Boolean Algebras Canonically Defined - Basis

The operations need not be all explicitly stated. A basis is any set from which the remaining operations can be obtained by composition. A "Boolean algebra" may be defined from any of several different bases. Three bases for Boolean algebra are in common use, the lattice basis, the ring basis, and the Sheffer stroke or NAND basis. These bases impart respectively a logical, an arithmetical, and a parsimonious character to the subject.

• The lattice basis originated in the 19th century with the work of Boole, Peirce, and others seeking an algebraic formalization of logical thought processes.
• The ring basis emerged in the 20th century with the work of Zhegalkin and Stone and became the basis of choice for algebraists coming to the subject from a background in abstract algebra. Most treatments of Boolean algebra assume the lattice basis, a notable exception being Halmos whose linear algebra background evidently endeared the ring basis to him.
• Since all finitary operations on {0,1} can be defined in terms of the Sheffer stroke NAND (or its dual NOR), the resulting economical basis has become the basis of choice for analyzing digital circuits, in particular gate arrays in digital electronics.

The common elements of the lattice and ring bases are the constants 0 and 1, and an associative commutative binary operation, called meet x∧y in the lattice basis, and multiplication xy in the ring basis.

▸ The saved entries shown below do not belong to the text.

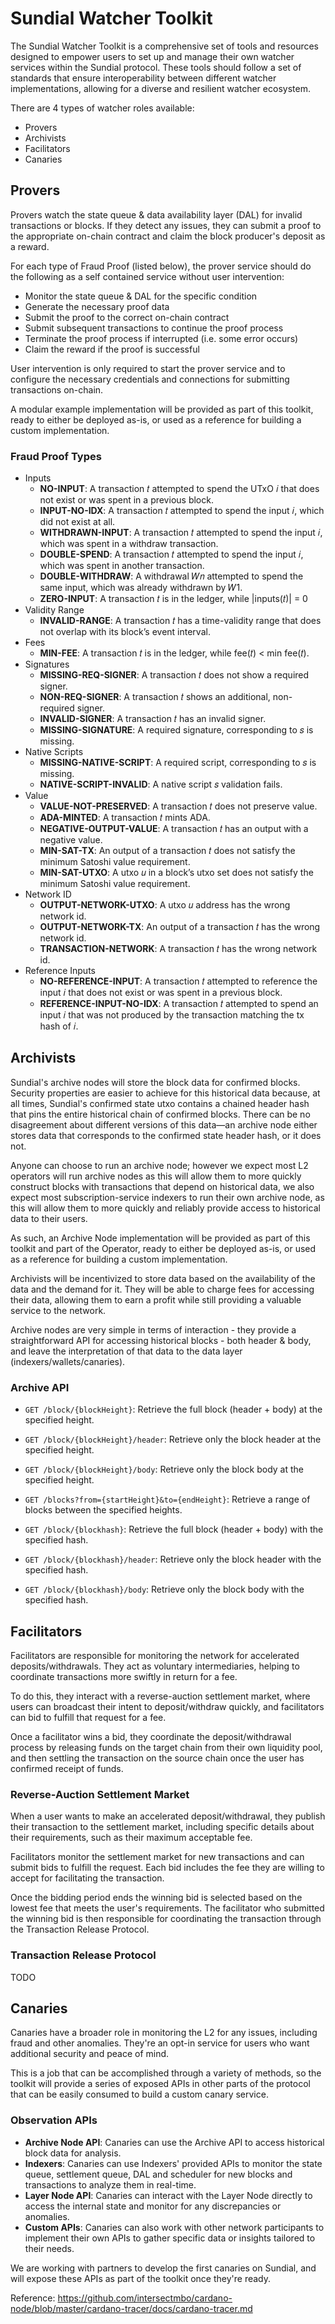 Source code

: # Sundial Watcher Toolkit
The Sundial Watcher Toolkit is a comprehensive set of tools and resources designed to empower users to set up and manage their own watcher services within the Sundial protocol. These tools should follow a set of standards that ensure interoperability between different watcher implementations, allowing for a diverse and resilient watcher ecosystem.

There are 4 types of watcher roles available:
- Provers
- Archivists
- Facilitators
- Canaries

## Provers
Provers watch the state queue & data availability layer (DAL) for invalid transactions or blocks. If they detect any issues, they can submit a proof to the appropriate on-chain contract and claim the block producer's deposit as a reward.

For each type of Fraud Proof (listed below), the prover service should do the following as a self contained service without user intervention:
- Monitor the state queue & DAL for the specific condition
- Generate the necessary proof data
- Submit the proof to the correct on-chain contract 
- Submit subsequent transactions to continue the proof process
- Terminate the proof process if interrupted (i.e. some error occurs)
- Claim the reward if the proof is successful

User intervention is only required to start the prover service and to configure the necessary credentials and connections for submitting transactions on-chain.

A modular example implementation will be provided as part of this toolkit, ready to either be deployed as-is, or used as a reference for building a custom implementation.

### Fraud Proof Types

- Inputs
  - **NO-INPUT**: A transaction 𝑡 attempted to spend the UTxO 𝑖 that does not exist or was spent in a previous block.
  - **INPUT-NO-IDX**: A transaction 𝑡 attempted to spend the input 𝑖, which did not exist at all.
  - **WITHDRAWN-INPUT**: A transaction 𝑡 attempted to spend the input 𝑖, which was spent in a withdraw transaction.
  - **DOUBLE-SPEND**: A transaction 𝑡 attempted to spend the input 𝑖, which was spent in another transaction.
  - **DOUBLE-WITHDRAW**: A withdrawal 𝑊𝑛 attempted to spend the same input, which was already withdrawn by 𝑊1.
  - **ZERO-INPUT**: A transaction 𝑡 is in the ledger, while |inputs(𝑡)| = 0
- Validity Range
  - **INVALID-RANGE**: A transaction 𝑡 has a time-validity range that does not overlap with its block’s event interval.
- Fees
  - **MIN-FEE**: A transaction 𝑡 is in the ledger, while fee(𝑡) < min fee(𝑡).
- Signatures
  - **MISSING-REQ-SIGNER**: A transaction 𝑡 does not show a required signer.
  - **NON-REQ-SIGNER**: A transaction 𝑡 shows an additional, non-required signer.
  - **INVALID-SIGNER**: A transaction 𝑡 has an invalid signer.
  - **MISSING-SIGNATURE**: A required signature, corresponding to 𝑠 is missing.
- Native Scripts
  - **MISSING-NATIVE-SCRIPT**: A required script, corresponding to 𝑠 is missing.
  - **NATIVE-SCRIPT-INVALID**: A native script 𝑠 validation fails.
- Value
  - **VALUE-NOT-PRESERVED**: A transaction 𝑡 does not preserve value.
  - **ADA-MINTED**: A transaction 𝑡 mints ADA.
  - **NEGATIVE-OUTPUT-VALUE**: A transaction 𝑡 has an output with a negative value.
  - **MIN-SAT-TX**: An output of a transaction 𝑡 does not satisfy the minimum Satoshi value requirement.
  - **MIN-SAT-UTXO**: A utxo 𝑢 in a block’s utxo set does not satisfy the minimum Satoshi value requirement.
- Network ID
  - **OUTPUT-NETWORK-UTXO**: A utxo 𝑢 address has the wrong network id.
  - **OUTPUT-NETWORK-TX**: An output of a transaction 𝑡 has the wrong network id.
  - **TRANSACTION-NETWORK**: A transaction 𝑡 has the wrong network id.
- Reference Inputs
  - **NO-REFERENCE-INPUT**: A transaction 𝑡 attempted to reference the input 𝑖 that does not exist or was spent in a previous block.
  - **REFERENCE-INPUT-NO-IDX**: A  transaction 𝑡 attempted to spend an input 𝑖 that was not produced by the transaction matching
the tx hash of 𝑖.


## Archivists

Sundial's archive nodes will store the block data for confirmed blocks. Security properties are easier to achieve for this historical data because, at all times, Sundial's confirmed state utxo contains a chained header hash that pins the entire historical chain of confirmed blocks. There can be no disagreement about different versions of this data—an archive node either stores data that corresponds to the confirmed state header hash, or it does not.

Anyone can choose to run an archive node; however we expect most L2 operators
will run archive nodes as this will allow them to more quickly construct blocks with transactions that depend on historical data, we also expect most subscription-service indexers to run their own archive node, as this will allow them to more quickly and reliably provide access to historical data to their users.

As such, an Archive Node implementation will be provided as part of this toolkit and part of the Operator, ready to either be deployed as-is, or used as a reference for building a custom implementation.

Archivists will be incentivized to store data based on the availability of the data and the demand for it. They will be able to charge fees for accessing their data, allowing them to earn a profit while still providing a valuable service to the network.

Archive nodes are very simple in terms of interaction - they provide a straightforward API for accessing historical blocks - both header & body, and leave the interpretation of that data to the data layer (indexers/wallets/canaries).

### Archive API
- `GET /block/{blockHeight}`: Retrieve the full block (header + body) at the specified height.
- `GET /block/{blockHeight}/header`: Retrieve only the block header at the specified height.
- `GET /block/{blockHeight}/body`: Retrieve only the block body at the specified height.
- `GET /blocks?from={startHeight}&to={endHeight}`: Retrieve a range of blocks between the specified heights.

- `GET /block/{blockhash}`: Retrieve the full block (header + body) with the specified hash.
- `GET /block/{blockhash}/header`: Retrieve only the block header with the specified hash.
- `GET /block/{blockhash}/body`: Retrieve only the block body with the specified hash.

## Facilitators

Facilitators are responsible for monitoring the network for accelerated deposits/withdrawals. They act as voluntary intermediaries, helping to coordinate transactions more swiftly in return for a fee.

To do this, they interact with a reverse-auction settlement market, where users can broadcast their intent to deposit/withdraw quickly, and facilitators can bid to fulfill that request for a fee.

Once a facilitator wins a bid, they coordinate the deposit/withdrawal process by releasing funds on the target chain from their own liquidity pool, and then settling the transaction on the source chain once the user has confirmed receipt of funds.

### Reverse-Auction Settlement Market

When a user wants to make an accelerated deposit/withdrawal, they publish their transaction to the settlement market, including specific details about their requirements, such as their maximum acceptable fee.

Facilitators monitor the settlement market for new transactions and can submit bids to fulfill the request. Each bid includes the fee they are willing to accept for facilitating the transaction.

Once the bidding period ends the winning bid is selected based on the lowest fee that meets the user's requirements. The facilitator who submitted the winning bid is then responsible for coordinating the transaction through the Transaction Release Protocol.

### Transaction Release Protocol

TODO

## Canaries

Canaries have a broader role in monitoring the L2 for any issues, including fraud and other anomalies. They're an opt-in service for users who want additional security and peace of mind.

This is a job that can be accomplished through a variety of methods, so the toolkit will provide a series of exposed APIs in other parts of the protocol that can be easily consumed to build a custom canary service.

### Observation APIs
- **Archive Node API**: Canaries can use the Archive API to access historical block data for analysis.
- **Indexers**: Canaries can use Indexers' provided APIs to monitor the state queue, settlement queue, DAL and scheduler for new blocks and transactions to analyze them in real-time.
- **Layer Node API**: Canaries can interact with the Layer Node directly to access the internal state and monitor for any discrepancies or anomalies.
- **Custom APIs**: Canaries can also work with other network participants to implement their own APIs to gather specific data or insights tailored to their needs.

We are working with partners to develop the first canaries on Sundial, and will expose these APIs as part of the toolkit once they're ready.

Reference:
https://github.com/intersectmbo/cardano-node/blob/master/cardano-tracer/docs/cardano-tracer.md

The distinction is only terminological. The lattice basis has the further operations of join, x∨y, and complement, ¬x. The ring basis has instead the arithmetic operation x⊕y of addition (the symbol ⊕ is used in preference to + because the latter is sometimes given the Boolean reading of join).

To be a basis is to yield all other operations by composition, whence any two bases must be intertranslatable. The lattice basis translates x∨y to the ring basis as x⊕y⊕xy, and ¬x as x⊕1. Conversely the ring basis translates x⊕y to the lattice basis as (x∨y)∧¬(x∧y).

Both of these bases allow Boolean algebras to be defined via a subset of the equational properties of the Boolean operations. For the lattice basis, it suffices to define a Boolean algebra as a distributive lattice satisfying x∧¬x = 0 and x∨¬x = 1, called a complemented distributive lattice. The ring basis turns a Boolean algebra into a Boolean ring, namely a ring satisfying x2 = x.

Emil Post gave a necessary and sufficient condition for a set of operations to be a basis for the nonzeroary Boolean operations. A nontrivial property is one shared by some but not all operations making up a basis. Post listed five nontrivial properties of operations, identifiable with the five Post's classes, each preserved by composition, and showed that a set of operations formed a basis if, for each property, the set contained an operation lacking that property. (The converse of Post's theorem, extending "if" to "if and only if," is the easy observation that a property from among these five holding of every operation in a candidate basis will also hold of every operation formed by composition from that candidate, whence by nontriviality of that property the candidate will fail to be a basis.) Post's five properties are:

• monotone, no 0-1 input transition can cause a 1-0 output transition;
• affine, representable with Zhegalkin polynomials that lack bilinear or higher terms, e.g. x⊕y⊕1 but not xy;
• self-dual, so that complementing all inputs complements the output, as with x, or the median operator xy⊕yz⊕zx, or their negations;
• strict (mapping the all-zeros input to zero);
• costrict (mapping all-ones to one).

The NAND (dually NOR) operation lacks all these, thus forming a basis by itself.